If your child has even a relatively minor medical problem, he or she may qualify for medical-based financial aid to help pay for college.
The key thing you need to know is—medical-based financial aid isn’t applied for the regular way (through the FAFSA form).
Families apply for medical-based financial aid through other channels that—in the past—have been tricky to figure out.
The easiest way for parents to learn about medical-based financial aid? This book by Jason White:
I’ve read this book cover to cover, and I loved it.
This quick-read, 87-page book is available on Amazon here:
From the back cover:
“The Medical Loophole shows you how to turn any medical condition into free money for college. Whether your medical condition is incredibly serious or just a minor inconvenience, this book can save you a fortune in college expenses. It doesn’t matter where you live, what college you plan to attend, or what medical condition applies to you.”

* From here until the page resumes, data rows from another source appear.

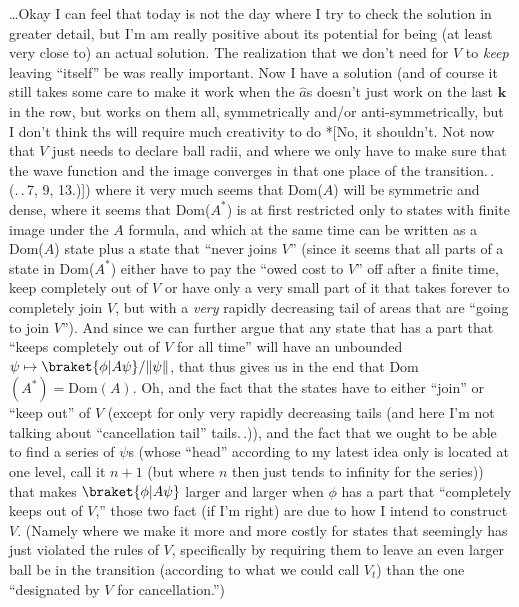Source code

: \documentclass{report}
\begin{document}
\ldots Okay I can feel that today is not the day where I try to check the solution in greater %
detail, but I'm am really positive about its potential for being (at least very close to) an actual solution. The realization that we don't need for $V$ to \emph{keep} leaving ``itself'' be was really important. Now I have a solution (and of course it still takes some care to make it work when the $\hat a$s doesn't just work on the last $\mathbf{k}$ in the row, but works on them all, symmetrically and/or anti-symmetrically, but I don't think ths will require much creativity to do *[No, it shouldn't. Not now that $V$ just needs to declare ball radii, and where we only have to make sure that the wave function and the image converges in that one place of the transition.\,. (.\,.\,7, 9, 13.)]) where it very much seems that Dom($A$) will be symmetric and dense, where it seems that Dom($A^*$) is at first restricted only to states with finite image under the $A$ formula, and which at the same time can be written as a Dom($A$) state plus a state that ``never joins $V$'' (since it seems that all parts of a state in Dom($A^*$) either have to pay the ``owed cost to $V$'' off after a finite time, keep completely out of $V$ or have only a very small part of it that takes forever to completely join $V$, but with a \emph{very} rapidly decreasing tail of areas that are ``going to join $V$''). And since we can further argue that any state that has a part that ``keeps completely out of $V$ for all time'' will have an unbounded $\psi \mapsto \braket{\phi | A \psi}/\|\psi\|$, %
that thus gives us in the end that Dom$(A^*) = \mathrm{Dom}(A)$. Oh, and the fact that the states have to either ``join'' or ``keep out'' of $V$ (except for only very rapidly decreasing tails (and here I'm not talking about ``cancellation tail'' tails.\,.)), and the fact that we ought to be able to find a series of $\psi$s (whose ``head'' according to my latest idea only is located at one level, call it $n+1$ (but where $n$ then just tends to infinity for the series)) that makes $\braket{\phi | A \psi}$ larger and larger when $\phi$ has a part that ``completely keeps out of $V$,'' those two fact (if I'm right) are due to how I intend to construct $V$. (Namely where we make it more and more costly for states that seemingly has just violated the rules of $V$, specifically by requiring them to leave an even larger ball be in the transition (according to what we could call $V_t$) than the one ``designated by $V$ for cancellation.'') %
\end{document}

“The Medical Loophole teaches you how to apply for medical-based financial aid in just a few easy steps. Medical-based financial aid provides students with an exciting opportunity to pay for college on the basis of just about any medical condition—asthma, allergies, ADHD, anxiety, depression, back pain—the list goes on and on.”
Don’t miss these two important resources in this book about medical-based financial aid:
The Medical Loophole contains a detailed directory of “vocational rehabilitation offices” listed by state—including exact addresses, phone numbers, and websites. Exactly what you need!
The book also includes a sample letter that helps you communicate with your doctor about your application for medical-based financial aid.
If you’re parenting a student with any kind of a disability, see the helpful article I’ve written for you here.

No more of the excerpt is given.